Intelligent systems with prometheus
Intelligent systems with prometheus
Cloud native systems are complex systems. Hardware fails, software has bugs, things get wrong.
In this scenario Prometheus offer a valid help for creating more resilient systems, whichg can auto-heal themself in certains circustances.
In this demo I will show how you can use the Prometheus stack to improve your systems.
What do you need for getting the pattern
I do simplify lot of things assuming you can setup prometehus/alertmanager and you can create an alert via prometehus ( plenty of doc upstream are avail)
1) Install prometheus.

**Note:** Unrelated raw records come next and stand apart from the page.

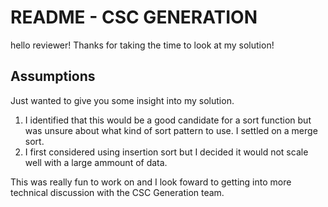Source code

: # README - CSC GENERATION

hello reviewer! Thanks for taking the time to look at my solution!

## Assumptions

Just wanted to give you some insight into my solution.

1. I identified that this would be a good candidate for a sort function but was unsure about what kind of sort pattern to use. I settled on a merge sort.
2. I first considered using insertion sort but I decided it would not scale well with a large ammount of data.

This was really fun to work on and I look foward to getting into more technical discussion with the CSC Generation team.

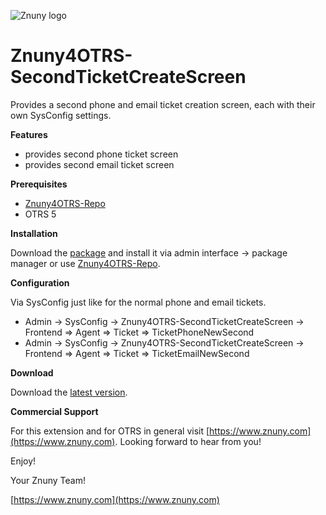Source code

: ![Znuny logo](http://znuny.com/assets/images/logo_small.png)

Znuny4OTRS-SecondTicketCreateScreen
===================================
Provides a second phone and email ticket creation screen, each with their own SysConfig settings.

**Features**

* provides second phone ticket screen
* provides second email ticket screen

**Prerequisites**

- [Znuny4OTRS-Repo](https://www.znuny.com/add-ons/znuny4otrs-repository)
- OTRS 5

**Installation**

Download the [package](https://addons.znuny.com/api/addon_repos/public/637/latest) and install it via admin interface -> package manager or use [Znuny4OTRS-Repo](https://www.znuny.com/add-ons/znuny4otrs-repository).

**Configuration**

Via SysConfig just like for the normal phone and email tickets.

* Admin -> SysConfig -> Znuny4OTRS-SecondTicketCreateScreen -> Frontend =>  Agent  => Ticket =>  TicketPhoneNewSecond
* Admin -> SysConfig -> Znuny4OTRS-SecondTicketCreateScreen -> Frontend =>  Agent  => Ticket =>  TicketEmailNewSecond

**Download**

Download the [latest version](https://addons.znuny.com/api/addon_repos/public/637/latest).

**Commercial Support**

For this extension and for OTRS in general visit [https://www.znuny.com](https://www.znuny.com). Looking forward to hear from you!

Enjoy!

 Your Znuny Team!

 [https://www.znuny.com](https://www.znuny.com)
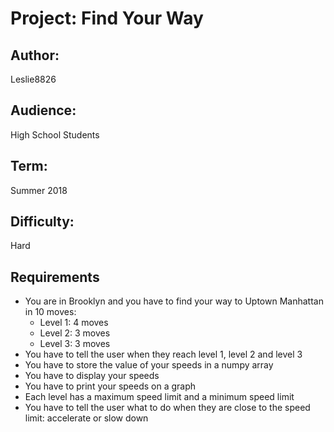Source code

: # Project: Find Your Way

## Author: 
Leslie8826

## Audience: 
High School Students

## Term:
Summer 2018

## Difficulty: 
Hard

## Requirements
- You are in Brooklyn and you have to find your way to Uptown Manhattan in 10 moves:
  - Level 1: 4 moves
  - Level 2: 3 moves
  - Level 3: 3 moves
- You have to tell the user when they reach level 1, level 2 and level 3
- You have to store the value of your speeds in a numpy array
- You have to display your speeds
- You have to print your speeds on a graph 
- Each level has a maximum speed limit and a minimum speed limit
- You have to tell the user what to do when they are close to the speed limit: accelerate or slow down

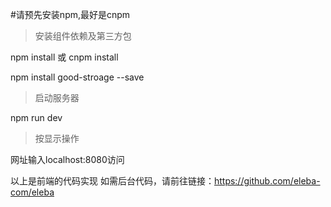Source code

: #请预先安装npm,最好是cnpm

> 安装组件依赖及第三方包

npm install 或 cnpm install

npm install good-stroage --save


> 启动服务器

npm run dev

> 按显示操作

网址输入localhost:8080访问

以上是前端的代码实现
如需后台代码，请前往链接：https://github.com/eleba-com/eleba
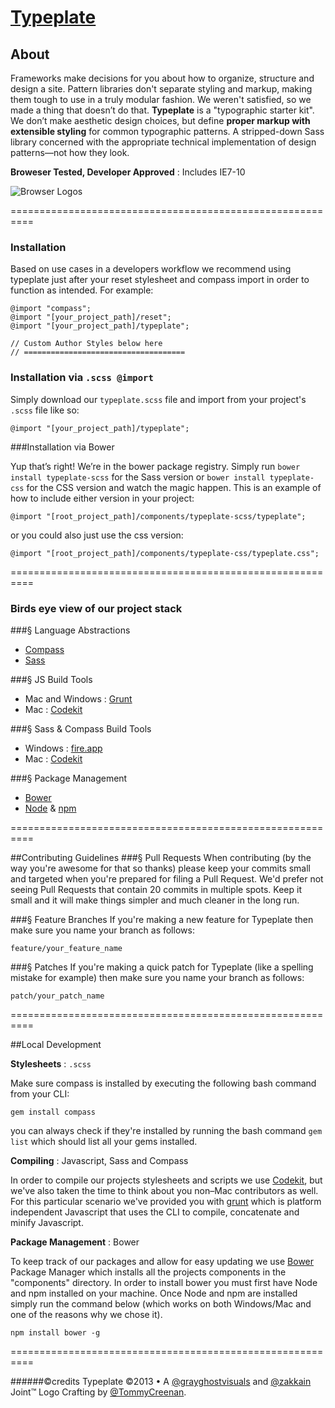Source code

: # [Typeplate](https://typeplate.com)

## About
Frameworks make decisions for you about how to organize, structure and design a site. Pattern libraries don't separate styling and markup, making them tough to use in a truly modular fashion. We weren't satisfied, so we made a thing that doesn’t do that.
**Typeplate** is a "typographic starter kit". We don’t make aesthetic design choices, but define **proper markup with extensible styling** for common typographic patterns. A stripped-down Sass library concerned with the appropriate technical implementation of design patterns—not how they look.

**Broweser Tested, Developer Approved** : Includes IE7-10

![Browser Logos](https://raw.github.com/paulirish/browser-logos/master/all-desktop.png)

==========================================================
### Installation
Based on use cases in a developers workflow we recommend using typeplate just after your reset stylesheet and compass import in order to function as intended.
For example:

	@import "compass";
	@import "[your_project_path]/reset";
	@import "[your_project_path]/typeplate";
	
    // Custom Author Styles below here
	// ====================================



### Installation via ``.scss @import``

Simply download our ``typeplate.scss`` file and import from your project's ``.scss`` file like so:

	@import "[your_project_path]/typeplate";

###Installation via Bower

Yup that&rsquo;s right! We&rsquo;re in the bower package registry. Simply run ``bower install typeplate-scss`` for the Sass version or ``bower install typeplate-css`` for the CSS version and watch the magic happen. This is an example of how to include either version in your project:

	@import "[root_project_path]/components/typeplate-scss/typeplate";

or you could also just use the css version:

	@import "[root_project_path]/components/typeplate-css/typeplate.css";

==========================================================

### Birds eye view of our project stack

###&sect; Language Abstractions

- [Compass]()
- [Sass]()

###&sect; JS Build Tools

- Mac and Windows : [Grunt]()
- Mac : [Codekit]()

###&sect; Sass &amp; Compass Build Tools

- Windows : [fire.app]()
- Mac : [Codekit]()

###&sect; Package Management

- [Bower]()
- [Node](http://nodejs.org) &amp; [npm](https://npmjs.org)

==========================================================

##Contributing Guidelines
###&sect; Pull Requests
When contributing (by the way you're awesome for that so thanks) please keep your commits small and targeted when you're prepared for filing a Pull Request. We'd prefer not seeing Pull Requests that contain 20 commits in multiple spots. Keep it small and it will make things simpler and much cleaner in the long run.

###&sect; Feature Branches
If you're making a new feature for Typeplate then make sure you name your branch as follows:

    feature/your_feature_name

###&sect; Patches
If you're making a quick patch for Typeplate (like a spelling mistake for example) then make sure you name your branch as follows:

    patch/your_patch_name

==========================================================

##Local Development

**Stylesheets** : ``.scss``

Make sure compass is installed by executing the following bash command from your CLI:

    gem install compass

you can always check if they're installed by running the bash command ``gem list`` which should list all your gems installed.

**Compiling** : Javascript, Sass and Compass

In order to compile our projects stylesheets and scripts we use [Codekit](#), but we've also taken the time to think about you non&ndash;Mac contributors as well. For this particular scenario we've provided you with [grunt]() which is platform independent Javascript that uses the CLI to compile, concatenate and minify Javascript.

**Package Management** : Bower

To keep track of our packages and allow for easy updating we use [Bower](#) Package Manager which installs all the projects components in the "components" directory. In order to install bower you must first have Node and npm installed on your machine. Once Node and npm are installed simply run the command below  (which works on both Windows/Mac and one of the reasons why we chose it).

	npm install bower -g

==========================================================

######©credits
Typeplate &copy;2013 &bull; A [@grayghostvisuals](https://twitter.com/gryghostvisuals) and [@zakkain](https://twitter.com/zakkain) Joint™
Logo Crafting by [@TommyCreenan](https://twitter.com/TommyCreenan).
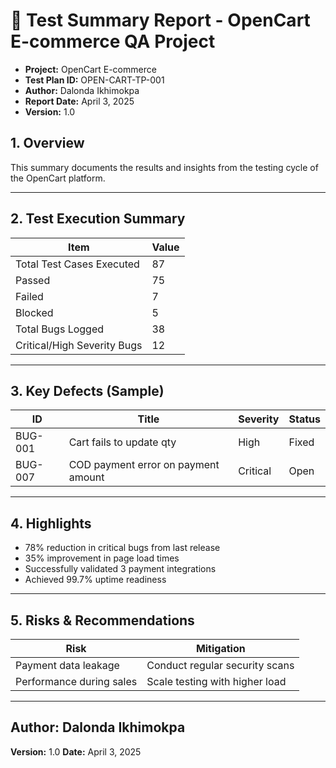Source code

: # 🧾 Test Summary Report - OpenCart E-commerce QA Project


- **Project:** OpenCart E-commerce
- **Test Plan ID:** OPEN-CART-TP-001
- **Author:** Dalonda Ikhimokpa
- **Report Date:** April 3, 2025
- **Version:** 1.0

## 1. Overview

This summary documents the results and insights from the testing cycle of the OpenCart platform.

---

## 2. Test Execution Summary

| Item                        | Value |
| --------------------------- | ----- |
| Total Test Cases Executed   | 87    |
| Passed                      | 75    |
| Failed                      | 7     |
| Blocked                     | 5     |
| Total Bugs Logged           | 38    |
| Critical/High Severity Bugs | 12    |

---

## 3. Key Defects (Sample)

| ID      | Title                               | Severity | Status |
| ------- | ----------------------------------- | -------- | ------ |
| BUG-001 | Cart fails to update qty            | High     | Fixed  |
| BUG-007 | COD payment error on payment amount | Critical | Open   |

---

## 4. Highlights

- 78% reduction in critical bugs from last release
- 35% improvement in page load times
- Successfully validated 3 payment integrations
- Achieved 99.7% uptime readiness

---

## 5. Risks & Recommendations

| Risk                     | Mitigation                     |
| ------------------------ | ------------------------------ |
| Payment data leakage     | Conduct regular security scans |
| Performance during sales | Scale testing with higher load |

---

## Author: Dalonda Ikhimokpa

**Version:** 1.0
**Date:** April 3, 2025
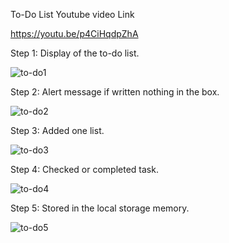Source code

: To-Do List Youtube video Link 




https://youtu.be/p4CiHqdpZhA




Step 1: Display of the to-do list.


![to-do1](https://github.com/Grishma09734/simple-todo-list-app/assets/159860959/b6c71515-54be-4a53-a855-5a8f6fd7d114)


Step 2: Alert message if written nothing in the box.


![to-do2](https://github.com/Grishma09734/simple-todo-list-app/assets/159860959/ced51091-e2c5-4e0c-b7bc-a098bf3c65a4)


Step 3: Added one list.


![to-do3](https://github.com/Grishma09734/simple-todo-list-app/assets/159860959/ea62869d-61cf-4c21-9253-5402c6702207)


Step 4: Checked or completed task.


![to-do4](https://github.com/Grishma09734/simple-todo-list-app/assets/159860959/d9f57939-5994-47de-b16c-dcfbdabbdd49)


Step 5: Stored in the local storage memory.


![to-do5](https://github.com/Grishma09734/simple-todo-list-app/assets/159860959/0945ad2f-56c0-4cc1-9400-4f10650e6dcd)
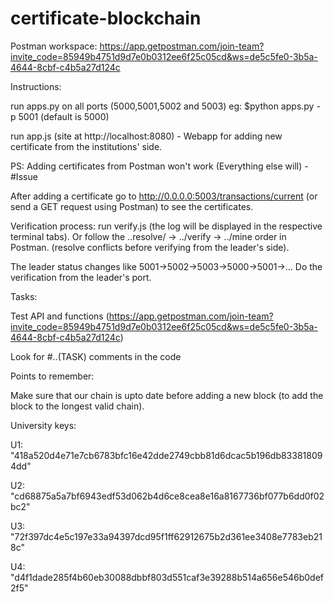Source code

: # certificate-blockchain

Postman workspace: https://app.getpostman.com/join-team?invite_code=85949b4751d9d7e0b0312ee6f25c05cd&ws=de5c5fe0-3b5a-4644-8cbf-c4b5a27d124c


Instructions:

run apps.py on all ports (5000,5001,5002 and 5003) eg: $python apps.py -p 5001 (default is 5000)

run app.js (site at http://localhost:8080) - Webapp for adding new certificate from the institutions' side.

PS: Adding certificates from Postman won't work (Everything else will) - #Issue

After adding a certificate go to http://0.0.0.0:5003/transactions/current (or send a GET request using Postman) to see the certificates.

Verification process: run verify.js (the log will be displayed in the respective terminal tabs). Or follow the ..resolve/ -> ../verify -> ../mine order in Postman. (resolve conflicts before verifying from the leader's side).

The leader status changes like 5001->5002->5003->5000->5001->... Do the verification from the leader's port. 


Tasks:

Test API and functions (https://app.getpostman.com/join-team?invite_code=85949b4751d9d7e0b0312ee6f25c05cd&ws=de5c5fe0-3b5a-4644-8cbf-c4b5a27d124c)

Look for #..(TASK) comments in the code


Points to remember: 

Make sure that our chain is upto date before adding a new block (to add the block to the longest valid chain).

University keys:

U1:  "418a520d4e71e7cb6783bfc16e42dde2749cbb81d6dcac5b196db833818094dd"

U2:  "cd68875a5a7bf6943edf53d062b4d6ce8cea8e16a8167736bf077b6dd0f02bc2"

U3:  "72f397dc4e5c197e33a94397dcd95f1ff62912675b2d361ee3408e7783eb218c"

U4:  "d4f1dade285f4b60eb30088dbbf803d551caf3e39288b514a656e546b0def2f5"



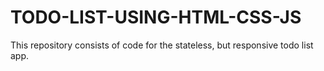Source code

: # TODO-LIST-USING-HTML-CSS-JS
This repository consists of code for the stateless, but responsive todo list app. 
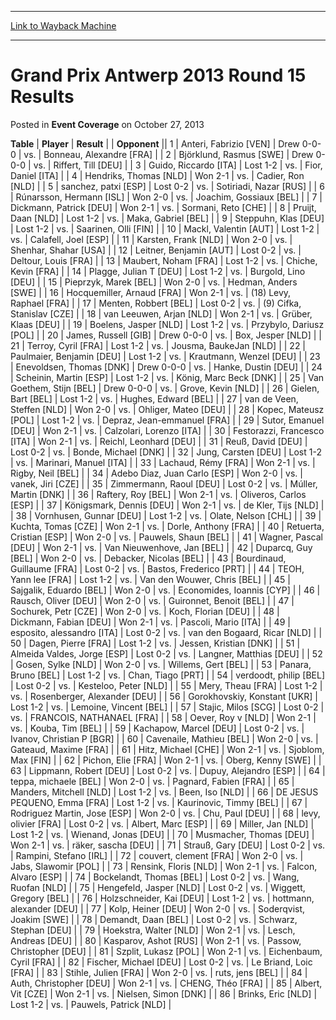 
---
[Link to Wayback Machine](https://web.archive.org/web/20220928151331/https://magic.wizards.com/en/articles/archive/event-coverage/grand-prix-antwerp-2013-round-15-results-2013-10-27)

[_metadata_:description]:- "TablePlayerResult Opponent 1Anteri, Fabrizio [VEN]Drew 0-0-0vs.Bonneau, Alexandre [FRA] 2Björklund, Rasmus [SWE]Drew 0-0-0vs.Riffert, Till [DEU] 3Guido, Riccardo [ITA]Lost 1-2vs.Fior, Daniel [ITA] 4Hendriks, Thomas [NLD]Won 2-1vs.Cadier, Ron [NLD] 5sanchez, patxi [ESP]Lost 0-2vs.Sotiriadi, Nazar [RUS] 6Rúnarsson, Hermann [ISL]Won 2-0vs.Joachim, Gossiaux [BEL] 7Dickmann,"
[_metadata_:generator]:- "Drupal 7 (http://drupal.org)"
[_metadata_:node]:- "438611"
[_metadata_:publish_date]:- "2013-10-27"
[_metadata_:source]:- "div-main-content"
[_metadata_:title]:- "Grand Prix Antwerp 2013 Round 15 Results"
[_metadata_:wayback_capture_timestamp]:- "2022-09-28 15:13:31"
[_metadata_:wayback_raw_url]:- "https://web.archive.org/web/20220928151331id_/https://magic.wizards.com/en/articles/archive/event-coverage/grand-prix-antwerp-2013-round-15-results-2013-10-27"
[_metadata_:wayback_url]:- "https://magic.wizards.com/en/articles/archive/event-coverage/grand-prix-antwerp-2013-round-15-results-2013-10-27"
---


Grand Prix Antwerp 2013 Round 15 Results
========================================



 Posted in **Event Coverage**
 on October 27, 2013 












 **Table** | **Player** | **Result** |  | **Opponent** ||  1 | Anteri, Fabrizio [VEN] | Drew 0-0-0 | vs. | Bonneau, Alexandre [FRA] |
|  2 | Björklund, Rasmus [SWE] | Drew 0-0-0 | vs. | Riffert, Till [DEU] |
|  3 | Guido, Riccardo [ITA] | Lost 1-2 | vs. | Fior, Daniel [ITA] |
|  4 | Hendriks, Thomas [NLD] | Won 2-1 | vs. | Cadier, Ron [NLD] |
|  5 | sanchez, patxi [ESP] | Lost 0-2 | vs. | Sotiriadi, Nazar [RUS] |
|  6 | Rúnarsson, Hermann [ISL] | Won 2-0 | vs. | Joachim, Gossiaux [BEL] |
|  7 | Dickmann, Patrick [DEU] | Won 2-1 | vs. | Sormani, Reto [CHE] |
|  8 | Pruijt, Daan [NLD] | Lost 1-2 | vs. | Maka, Gabriel [BEL] |
|  9 | Steppuhn, Klas [DEU] | Lost 1-2 | vs. | Saarinen, Olli [FIN] |
|  10 | Mackl, Valentin [AUT] | Lost 1-2 | vs. | Calafell, Joel [ESP] |
|  11 | Karsten, Frank [NLD] | Won 2-0 | vs. | Shenhar, Shahar [USA] |
|  12 | Leitner, Benjamin [AUT] | Lost 0-2 | vs. | Deltour, Louis [FRA] |
|  13 | Maubert, Noham [FRA] | Lost 1-2 | vs. | Chiche, Kevin [FRA] |
|  14 | Plagge, Julian T [DEU] | Lost 1-2 | vs. | Burgold, Lino [DEU] |
|  15 | Pieprzyk, Marek [BEL] | Won 2-0 | vs. | Hedman, Anders [SWE] |
|  16 | Hocquemiller, Arnaud [FRA] | Won 2-1 | vs. | (18) Levy, Raphael [FRA] |
|  17 | Menten, Robbert [BEL] | Lost 0-2 | vs. | (9) Cifka, Stanislav [CZE] |
|  18 | van Leeuwen, Arjan [NLD] | Won 2-1 | vs. | Grüber, Klaas [DEU] |
|  19 | Boelens, Jasper [NLD] | Lost 1-2 | vs. | Przybylo, Dariusz [POL] |
|  20 | James, Russell [GIB] | Drew 0-0-0 | vs. | Box, Jesper [NLD] |
|  21 | Terroy, Cyril [FRA] | Lost 1-2 | vs. | Jousma, BaukeJan [NLD] |
|  22 | Paulmaier, Benjamin [DEU] | Lost 1-2 | vs. | Krautmann, Wenzel [DEU] |
|  23 | Enevoldsen, Thomas [DNK] | Drew 0-0-0 | vs. | Hanke, Dustin [DEU] |
|  24 | Scheinin, Martin [ESP] | Lost 1-2 | vs. | König, Marc Beck [DNK] |
|  25 | Van Goethem, Stijn [BEL] | Drew 0-0-0 | vs. | Grove, Kevin [NLD] |
|  26 | Gielen, Bart [BEL] | Lost 1-2 | vs. | Hughes, Edward [BEL] |
|  27 | van de Veen, Steffen [NLD] | Won 2-0 | vs. | Ohliger, Mateo [DEU] |
|  28 | Kopec, Mateusz [POL] | Lost 1-2 | vs. | Depraz, Jean-emmanuel [FRA] |
|  29 | Sutor, Emanuel [DEU] | Won 2-1 | vs. | Calzolari, Lorenzo [ITA] |
|  30 | Festorazzi, Francesco [ITA] | Won 2-1 | vs. | Reichl, Leonhard [DEU] |
|  31 | Reuß, David [DEU] | Lost 0-2 | vs. | Bonde, Michael [DNK] |
|  32 | Jung, Carsten [DEU] | Lost 1-2 | vs. | Marinari, Manuel [ITA] |
|  33 | Lachaud, Rémy [FRA] | Won 2-1 | vs. | Rigby, Neil [BEL] |
|  34 | Adebo Diaz, Juan Carlo [ESP] | Won 2-0 | vs. | vanek, Jiri [CZE] |
|  35 | Zimmermann, Raoul [DEU] | Lost 0-2 | vs. | Múller, Martin [DNK] |
|  36 | Raftery, Roy [BEL] | Won 2-1 | vs. | Oliveros, Carlos [ESP] |
|  37 | Königsmark, Dennis [DEU] | Won 2-1 | vs. | de Kler, Tijs [NLD] |
|  38 | Vornhusen, Gunnar [DEU] | Lost 1-2 | vs. | Olate, Nelson [CHL] |
|  39 | Kuchta, Tomas [CZE] | Won 2-1 | vs. | Dorle, Anthony [FRA] |
|  40 | Retuerta, Cristian [ESP] | Won 2-0 | vs. | Pauwels, Shaun [BEL] |
|  41 | Wagner, Pascal [DEU] | Won 2-1 | vs. | Van Nieuwenhove, Jan [BEL] |
|  42 | Duparcq, Guy [BEL] | Won 2-0 | vs. | Debacker, Nicolas [BEL] |
|  43 | Bourdinaud, Guillaume [FRA] | Lost 0-2 | vs. | Bastos, Frederico [PRT] |
|  44 | TEOH, Yann lee [FRA] | Lost 1-2 | vs. | Van den Wouwer, Chris [BEL] |
|  45 | Sajgalik, Eduardo [BEL] | Won 2-0 | vs. | Economides, Ioannis [CYP] |
|  46 | Rausch, Oliver [DEU] | Won 2-0 | vs. | Guironnet, Benoit [BEL] |
|  47 | Sochurek, Petr [CZE] | Won 2-0 | vs. | Koch, Florian [DEU] |
|  48 | Dickmann, Fabian [DEU] | Won 2-1 | vs. | Pascoli, Mario [ITA] |
|  49 | esposito, alessandro [ITA] | Lost 0-2 | vs. | van den Bogaard, Ricar [NLD] |
|  50 | Dagen, Pierre [FRA] | Lost 1-2 | vs. | Jessen, Kristian [DNK] |
|  51 | Almeida Valdes, Jorge [ESP] | Lost 0-2 | vs. | Langner, Matthias [DEU] |
|  52 | Gosen, Sylke [NLD] | Won 2-0 | vs. | Willems, Gert [BEL] |
|  53 | Panara, Bruno [BEL] | Lost 1-2 | vs. | Chan, Tiago [PRT] |
|  54 | verdoodt, philip [BEL] | Lost 0-2 | vs. | Kesteloo, Peter [NLD] |
|  55 | Mery, Theau [FRA] | Lost 1-2 | vs. | Rosenberger, Alexander [DEU] |
|  56 | Gorokhovskiy, Konstant [UKR] | Lost 1-2 | vs. | Lemoine, Vincent [BEL] |
|  57 | Stajic, Milos [SCG] | Lost 0-2 | vs. | FRANCOIS, NATHANAEL [FRA] |
|  58 | Oever, Roy v [NLD] | Won 2-1 | vs. | Kouba, Tim [BEL] |
|  59 | Kachapow, Marcel [DEU] | Lost 0-2 | vs. | Ivanov, Christian P [BGR] |
|  60 | Cavenaile, Mathieu [BEL] | Won 2-0 | vs. | Gateaud, Maxime [FRA] |
|  61 | Hitz, Michael [CHE] | Won 2-1 | vs. | Sjoblom, Max [FIN] |
|  62 | Pichon, Elie [FRA] | Won 2-1 | vs. | Oberg, Kenny [SWE] |
|  63 | Lippmann, Robert [DEU] | Lost 0-2 | vs. | Dupuy, Alejandro [ESP] |
|  64 | teppa, michaele [BEL] | Won 2-0 | vs. | Pagnard, Fabien [FRA] |
|  65 | Manders, Mitchell [NLD] | Lost 1-2 | vs. | Been, Iso [NLD] |
|  66 | DE JESUS PEQUENO, Emma [FRA] | Lost 1-2 | vs. | Kaurinovic, Timmy [BEL] |
|  67 | Rodriguez Martin, Jose [ESP] | Won 2-0 | vs. | Chu, Paul [DEU] |
|  68 | levy, olivier [FRA] | Lost 0-2 | vs. | Albert, Marc [ESP] |
|  69 | Miller, Jan [NLD] | Lost 1-2 | vs. | Wienand, Jonas [DEU] |
|  70 | Musmacher, Thomas [DEU] | Won 2-1 | vs. | räker, sascha [DEU] |
|  71 | Strauß, Gary [DEU] | Lost 0-2 | vs. | Rampini, Stefano [IRL] |
|  72 | couvert, clement [FRA] | Won 2-0 | vs. | Jabs, Slawomir [POL] |
|  73 | Rensink, Floris [NLD] | Won 2-1 | vs. | Falcon, Alvaro [ESP] |
|  74 | Bockelandt, Thomas [BEL] | Lost 0-2 | vs. | Wang, Ruofan [NLD] |
|  75 | Hengefeld, Jasper [NLD] | Lost 0-2 | vs. | Wiggett, Gregory [BEL] |
|  76 | Holzschneider, Kai [DEU] | Lost 1-2 | vs. | hottmann, alexander [DEU] |
|  77 | Kolp, Heiner [DEU] | Won 2-0 | vs. | Soderqvist, Joakim [SWE] |
|  78 | Demandt, Daan [BEL] | Lost 0-2 | vs. | Schwarz, Stephan [DEU] |
|  79 | Hoekstra, Walter [NLD] | Won 2-1 | vs. | Lesch, Andreas [DEU] |
|  80 | Kasparov, Ashot [RUS] | Won 2-1 | vs. | Passow, Christopher [DEU] |
|  81 | Szplit, Lukasz [POL] | Won 2-1 | vs. | Eichenbaum, Cyril [FRA] |
|  82 | Fischer, Michael [DEU] | Lost 0-2 | vs. | Le Briand, Loic [FRA] |
|  83 | Stihle, Julien [FRA] | Won 2-0 | vs. | ruts, jens [BEL] |
|  84 | Auth, Christopher [DEU] | Won 2-1 | vs. | CHENG, Théo [FRA] |
|  85 | Albert, Vit [CZE] | Won 2-1 | vs. | Nielsen, Simon [DNK] |
|  86 | Brinks, Eric [NLD] | Lost 1-2 | vs. | Pauwels, Patrick [NLD] |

In my setup I use openSUSE Linux but Prometheus binary and alertmanager are avail everywhere.
2) After you setup alertmanager and prometheus up and running, configure the alertmanager.
/etc/prometheus/alertmanager.yml
# See https://prometheus.io/docs/alerting/configuration/ for documentation.
global:
receivers:
- name: my-receiver
webhook_configs:
- url: "http://10.162.30.75:9000/hooks/"
route:
group_by: ["alertname"]
group_wait: 10s
group_interval: 10s
repeat_interval: 10s
receiver: my-receiver
routes:
- receiver: my-receiver
This configuration say that whatever there is an alert we send a webhook .
After this restart alertmanager
service.
3) Create the alerthook-handler
. I used golang because I find it provides the right minimalism and efficency for my sake.
package main
import (
"io"
"net/http"
log "github.com/sirupsen/logrus"
)
func main() {
log.Infoln("starting handler")
handler1 := func(w http.ResponseWriter, _ *http.Request) {
io.WriteString(w, "Hello from a HandleFunc handler called via Prometheus alert\n")
log.Infoln("handler called via prometheus alert")
}
http.HandleFunc("/hooks", handler1)
err := http.ListenAndServe(":9999", nil)
if err != nil {
log.Fatalln(err)
}
}
Build this code and deploy to the IP node
4) So assuming prometehus is up and running, and you have a fake alert for testing.
hana01:/tmp # ./my-handler
INFO[0000] starting handler
INFO[0016] handler called via prometheus alert
INFO[0019] handler called via prometheus alert
INFO[0019] handler called via prometheus alert
Here we do have 3 alerts fired and handled by handler
Now substitute the print
function with your domain expertise! Have fun!